→ **PROBLEM TO WORK ON**
All lines of the records below that contain the word "range" must be listed.
── RECORDED INFORMATION ──
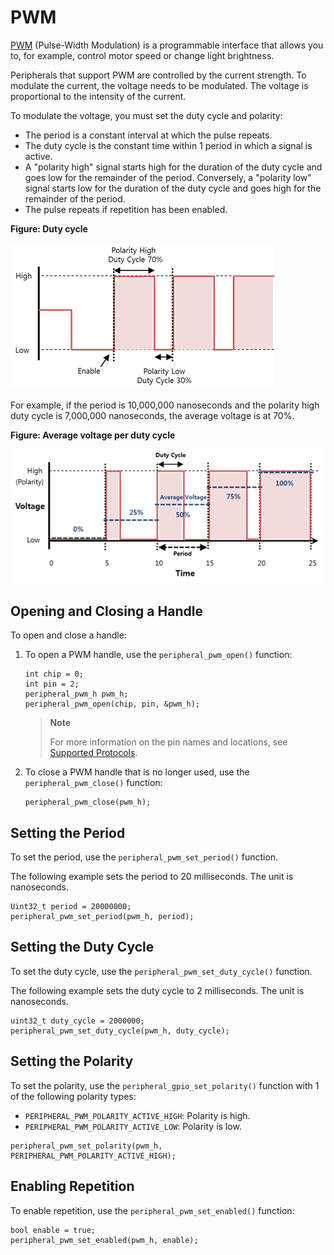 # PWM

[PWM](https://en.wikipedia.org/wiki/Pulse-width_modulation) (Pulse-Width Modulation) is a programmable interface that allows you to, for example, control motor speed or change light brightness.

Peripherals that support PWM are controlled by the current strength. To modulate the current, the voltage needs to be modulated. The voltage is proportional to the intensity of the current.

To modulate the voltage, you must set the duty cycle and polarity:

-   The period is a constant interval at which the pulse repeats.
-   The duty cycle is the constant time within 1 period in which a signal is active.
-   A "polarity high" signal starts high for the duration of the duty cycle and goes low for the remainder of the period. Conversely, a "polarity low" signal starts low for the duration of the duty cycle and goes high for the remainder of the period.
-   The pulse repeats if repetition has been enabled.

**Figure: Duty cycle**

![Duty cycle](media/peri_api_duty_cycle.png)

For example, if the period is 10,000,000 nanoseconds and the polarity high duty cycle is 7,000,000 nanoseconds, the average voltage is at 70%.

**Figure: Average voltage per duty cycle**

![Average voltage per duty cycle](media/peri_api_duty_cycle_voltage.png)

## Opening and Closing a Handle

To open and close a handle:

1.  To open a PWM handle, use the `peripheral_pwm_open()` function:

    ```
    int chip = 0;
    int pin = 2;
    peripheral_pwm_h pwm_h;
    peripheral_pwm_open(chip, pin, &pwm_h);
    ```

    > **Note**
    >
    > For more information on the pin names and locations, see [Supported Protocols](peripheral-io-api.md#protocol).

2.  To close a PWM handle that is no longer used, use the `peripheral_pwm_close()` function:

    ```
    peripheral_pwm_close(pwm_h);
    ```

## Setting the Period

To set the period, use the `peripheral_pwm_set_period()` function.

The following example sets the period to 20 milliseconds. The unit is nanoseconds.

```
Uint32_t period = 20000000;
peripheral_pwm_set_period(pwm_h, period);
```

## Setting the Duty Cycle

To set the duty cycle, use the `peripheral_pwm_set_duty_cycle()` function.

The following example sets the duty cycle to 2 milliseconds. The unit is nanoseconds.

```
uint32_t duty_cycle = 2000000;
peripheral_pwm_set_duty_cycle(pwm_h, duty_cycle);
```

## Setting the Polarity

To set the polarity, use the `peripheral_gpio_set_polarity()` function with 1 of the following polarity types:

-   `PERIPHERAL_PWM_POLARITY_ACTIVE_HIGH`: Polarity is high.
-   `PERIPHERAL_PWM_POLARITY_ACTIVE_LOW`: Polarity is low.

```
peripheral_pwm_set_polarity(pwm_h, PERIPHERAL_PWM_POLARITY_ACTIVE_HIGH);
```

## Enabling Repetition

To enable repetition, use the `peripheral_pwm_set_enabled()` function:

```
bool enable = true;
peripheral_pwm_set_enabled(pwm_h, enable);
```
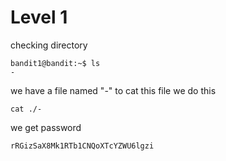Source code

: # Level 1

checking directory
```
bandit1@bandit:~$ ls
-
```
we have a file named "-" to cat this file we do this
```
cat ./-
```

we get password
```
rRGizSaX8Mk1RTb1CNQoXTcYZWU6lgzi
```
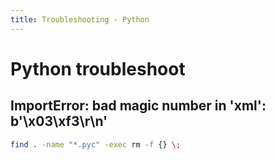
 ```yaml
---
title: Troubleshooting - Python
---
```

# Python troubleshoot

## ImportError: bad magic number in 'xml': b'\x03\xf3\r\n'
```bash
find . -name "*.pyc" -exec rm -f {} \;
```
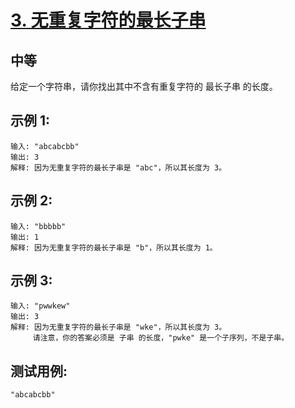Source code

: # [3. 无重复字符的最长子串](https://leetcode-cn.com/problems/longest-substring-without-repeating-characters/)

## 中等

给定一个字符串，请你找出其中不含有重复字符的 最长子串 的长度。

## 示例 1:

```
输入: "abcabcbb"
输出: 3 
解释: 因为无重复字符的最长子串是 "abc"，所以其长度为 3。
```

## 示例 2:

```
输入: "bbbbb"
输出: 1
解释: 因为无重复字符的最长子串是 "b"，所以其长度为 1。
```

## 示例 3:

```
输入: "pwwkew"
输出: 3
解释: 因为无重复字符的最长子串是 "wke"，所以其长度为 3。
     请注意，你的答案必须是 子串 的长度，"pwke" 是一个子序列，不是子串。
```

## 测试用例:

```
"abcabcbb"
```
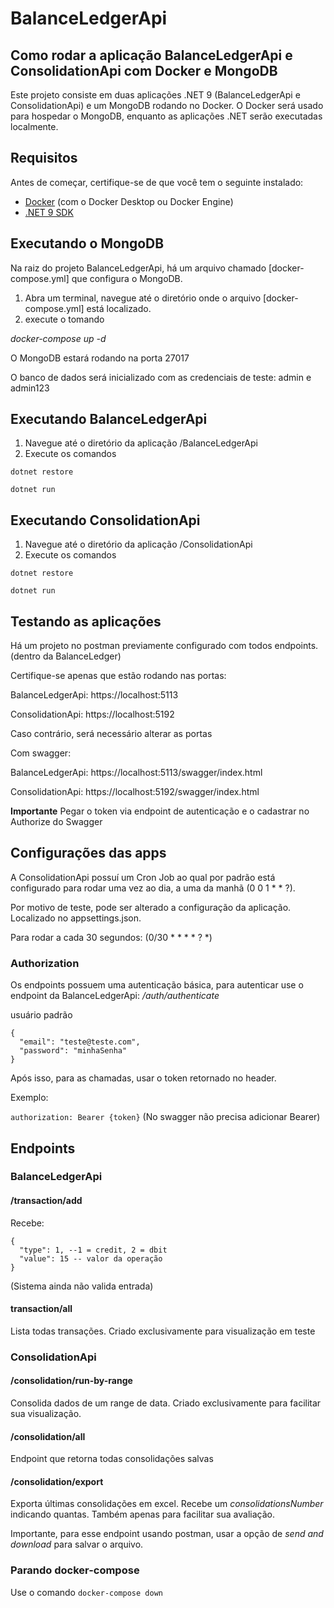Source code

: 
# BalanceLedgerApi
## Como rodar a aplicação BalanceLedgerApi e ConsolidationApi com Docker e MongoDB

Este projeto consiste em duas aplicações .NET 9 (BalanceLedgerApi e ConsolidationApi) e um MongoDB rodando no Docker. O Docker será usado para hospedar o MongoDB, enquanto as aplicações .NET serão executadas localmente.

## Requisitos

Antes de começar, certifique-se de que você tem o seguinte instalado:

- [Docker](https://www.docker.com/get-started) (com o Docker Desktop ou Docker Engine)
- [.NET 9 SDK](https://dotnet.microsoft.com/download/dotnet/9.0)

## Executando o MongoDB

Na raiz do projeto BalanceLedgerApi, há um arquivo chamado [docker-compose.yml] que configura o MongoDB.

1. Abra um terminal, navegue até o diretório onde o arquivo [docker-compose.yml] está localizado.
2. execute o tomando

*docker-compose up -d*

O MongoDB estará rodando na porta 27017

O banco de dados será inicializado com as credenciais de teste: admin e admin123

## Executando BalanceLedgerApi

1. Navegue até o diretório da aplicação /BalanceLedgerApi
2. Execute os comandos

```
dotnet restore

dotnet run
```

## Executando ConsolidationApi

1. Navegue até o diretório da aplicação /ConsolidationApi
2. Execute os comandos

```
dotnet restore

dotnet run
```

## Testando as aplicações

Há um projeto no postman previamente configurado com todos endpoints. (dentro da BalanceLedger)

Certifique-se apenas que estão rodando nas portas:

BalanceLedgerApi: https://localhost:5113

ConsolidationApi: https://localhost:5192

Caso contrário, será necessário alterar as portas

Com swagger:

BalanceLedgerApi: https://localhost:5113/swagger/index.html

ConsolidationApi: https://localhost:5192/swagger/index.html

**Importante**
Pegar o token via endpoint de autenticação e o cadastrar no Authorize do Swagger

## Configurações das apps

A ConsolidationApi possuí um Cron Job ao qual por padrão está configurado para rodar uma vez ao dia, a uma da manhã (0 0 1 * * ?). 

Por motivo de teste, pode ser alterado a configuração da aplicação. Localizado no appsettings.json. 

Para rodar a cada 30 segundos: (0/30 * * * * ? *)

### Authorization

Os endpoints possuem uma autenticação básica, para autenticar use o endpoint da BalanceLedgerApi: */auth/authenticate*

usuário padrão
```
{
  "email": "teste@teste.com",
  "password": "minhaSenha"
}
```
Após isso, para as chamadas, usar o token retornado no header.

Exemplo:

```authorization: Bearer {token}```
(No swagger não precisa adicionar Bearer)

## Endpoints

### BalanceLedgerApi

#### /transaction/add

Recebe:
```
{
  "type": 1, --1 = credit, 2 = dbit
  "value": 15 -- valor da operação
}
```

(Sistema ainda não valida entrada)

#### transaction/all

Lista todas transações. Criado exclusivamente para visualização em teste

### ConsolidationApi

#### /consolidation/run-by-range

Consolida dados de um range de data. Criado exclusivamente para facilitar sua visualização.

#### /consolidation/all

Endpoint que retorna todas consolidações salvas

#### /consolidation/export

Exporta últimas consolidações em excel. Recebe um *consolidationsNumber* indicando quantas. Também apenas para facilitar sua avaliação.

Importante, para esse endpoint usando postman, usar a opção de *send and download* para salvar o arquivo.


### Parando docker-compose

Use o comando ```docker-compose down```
───
→ **RESULT FOR THIS EXERCISE**
#### /consolidation/run-by-range
Consolida dados de um range de data. Criado exclusivamente para facilitar sua visualização.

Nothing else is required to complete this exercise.